Back in the 14th century, the established Christian church went to great lengths to burn every copy of John Wycliffe’s English Bible it could lay hands on --- as well as those carrying them around. In 1428, carrying out orders of Pope Martin V, the great translator’s remains were exhumed, burned and thrown into a crick.
So even that long ago, there was general recognition that some folks, including Harold Egbert Camping, should stick to Fox News and The National Enquirer --- and lay off the holy writ.
In case you’ve missed it, the world ends Saturday --- at least according to Camping --- an 89-year-old Colorado native now based in Oakland, Calif. His Family Radio non-profit Christian broadcasting network has been spreading that message for some time now, attracting lots of attention, a few believers and a great deal of scorn.

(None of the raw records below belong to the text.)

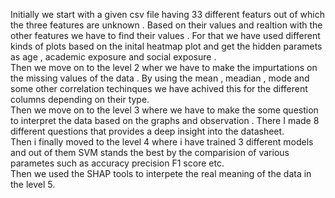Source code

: Initially we start with a given csv file having 33 different featurs out of which the three features are unknown . Based on their values and realtion with the other features we have to find their values .
For that we have used different kinds of plots based on the inital heatmap plot and get the hidden paramets as age , academic exposure and social exposure .  
Then we move on to the level 2 wher we have to make the impurtations on the missing values of the data . By using the mean , meadian , mode and some other correlation techinques we have achived this for the different columns depending on their type.  
Then we move on to the level 3 where we have to make the some question to interpret the data based on the graphs and observation . There I made 8 different questions that provides a deep insight into the datasheet.  
Then i finally moved to the level 4 where i have trained 3 different models and out of them SVM stands the best by the comparision of various parametes such as accuracy precision F1 score etc.    
Then we used the SHAP tools to interpete the real meaning of the data in the level 5.
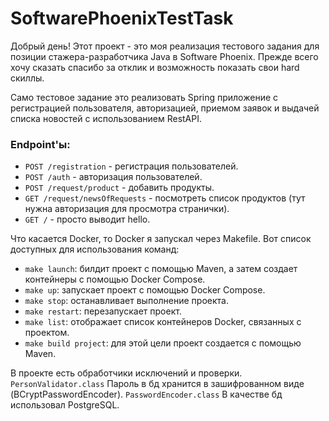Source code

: # SoftwarePhoenixTestTask

Добрый день! Этот проект - это моя реализация тестового задания для позиции стажера-разработчика Java в Software Phoenix. Прежде всего хочу сказать спасибо за отклик и возможность показать свои hard скиллы. 

Само тестовое задание это реализовать Spring приложение с регистрацией пользователя, авторизацией, приемом заявок и выдачей списка новостей с использованием RestAPI.

### Endpoint'ы:

- `POST /registration` - регистрация пользователей.
- `POST /auth` - авторизация пользователей.
- `POST /request/product` - добавить продукты.
- `GET /request/newsOfRequests` - посмотреть список продуктов (тут нужна авторизация для просмотра странички).
- `GET /` - просто выводит hello.

Что касается Docker, то Docker я запускал через Makefile. Вот список доступных для использования команд:

- `make launch`: билдит проект с помощью Maven, а затем создает контейнеры с помощью Docker Compose.
- `make up`: запускает проект с помощью Docker Compose.
- `make stop`: останавливает выполнение проекта.
- `make restart`: перезапускает проект.
- `make list`: отображает список контейнеров Docker, связанных с проектом.
- `make build project`: для этой цели проект создается с помощью Maven.


В проекте есть обработчики исключений и проверки. `PersonValidator.class`
Пароль в бд хранится в зашифрованном виде (BCryptPasswordEncoder). `PasswordEncoder.class`
В качестве бд использовал PostgreSQL.
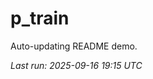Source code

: # p_train

Auto-updating README demo.

<!--START_SECTION:status-->
_Last run: 2025-09-16 19:15 UTC_
<!--END_SECTION:status-->




















































































































































































































































































































































































































































































































































































































































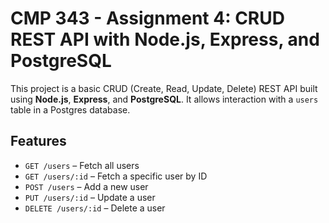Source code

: # CMP 343 - Assignment 4: CRUD REST API with Node.js, Express, and PostgreSQL

This project is a basic CRUD (Create, Read, Update, Delete) REST API built using **Node.js**, **Express**, and **PostgreSQL**. It allows interaction with a `users` table in a Postgres database.

## Features

- `GET /users` – Fetch all users
- `GET /users/:id` – Fetch a specific user by ID
- `POST /users` – Add a new user
- `PUT /users/:id` – Update a user
- `DELETE /users/:id` – Delete a user
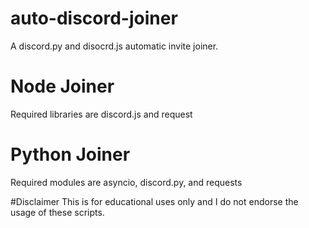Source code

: # auto-discord-joiner
A discord.py and disocrd.js automatic invite joiner.

# Node Joiner
Required libraries are discord.js and request

# Python Joiner
Required modules are asyncio, discord.py, and requests

#Disclaimer
This is for educational uses only and I do not endorse the usage of these scripts.
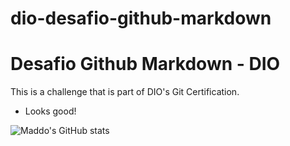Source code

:# dio-desafio-github-markdown
# Desafio Github Markdown - DIO

This is a challenge that is part of DIO's Git Certification.

- Looks good!

![Maddo's GitHub stats](https://github-readme-stats.vercel.app/api?username=profmaddo&show_icons=true&theme=merko)
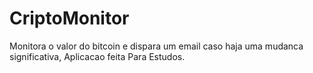 # CriptoMonitor
Monitora o valor do bitcoin e dispara um email caso haja uma mudanca significativa, Aplicacao feita Para Estudos.
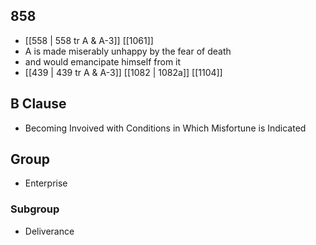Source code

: ## 858
- [[558 | 558 tr A &amp; A-3]] [[1061]] 
- A is made miserably unhappy by the fear of death
- and would emancipate himself from it
- [[439 | 439 tr A &amp; A-3]] [[1082 | 1082a]] [[1104]] 

## B Clause
- Becoming Invoived with Conditions in Which Misfortune is Indicated

## Group
- Enterprise

### Subgroup
- Deliverance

Actually, it’s just the Rapture that’s scheduled for Saturday. God won’t get around to destroying the world until Oct. 21, Camping says.
I don’t know about you, but I’m going to be mowing the lawn. It’s a lot like always wearing clean underwear and making sure there are no holes in your socks. You never know when there’s going to be an accident, you end up in the emergency room and the state of your tighty-whities just adds to the embarrassment. Shaggy grass is a major source of embarrassment these days and I wouldn't want to leave unshorn grass behind or, in a more likely scenario, have to scrounge for gas if all the good folks at Casey's General Store were swept away.
The end will begin with a Pacific Rim earthquake Saturday morning; the rapture itself, at 7 p.m. Iowa time, Camping says.
The old boy himself, now a loose cannon, was affiliated with the Christian Reformed denomination until May 21, 1988, when, he discerned, “the spirit of God left all churches.” He’s been on his own since, like the original loose cannons --- banging around storm-tossed Christianity’s great ship and causing a certain amount of damage.
He originally had planned for the world to end during September of 1994, but it didn’t. While many of us would agree that the spirit of God has for the most part left large chunks of the institutional church, it seems unlikely that his dating of the departure is any more accurate.
Speculation about the end-times has been a significant byway of Christianity for as long as there’s been Christianity, although Jesus didn’t have much to say about it --- other than pointing out the folly of trying to figure out exactly when they would occur. Many of his early followers, however, clearly expected the end during their lifetimes.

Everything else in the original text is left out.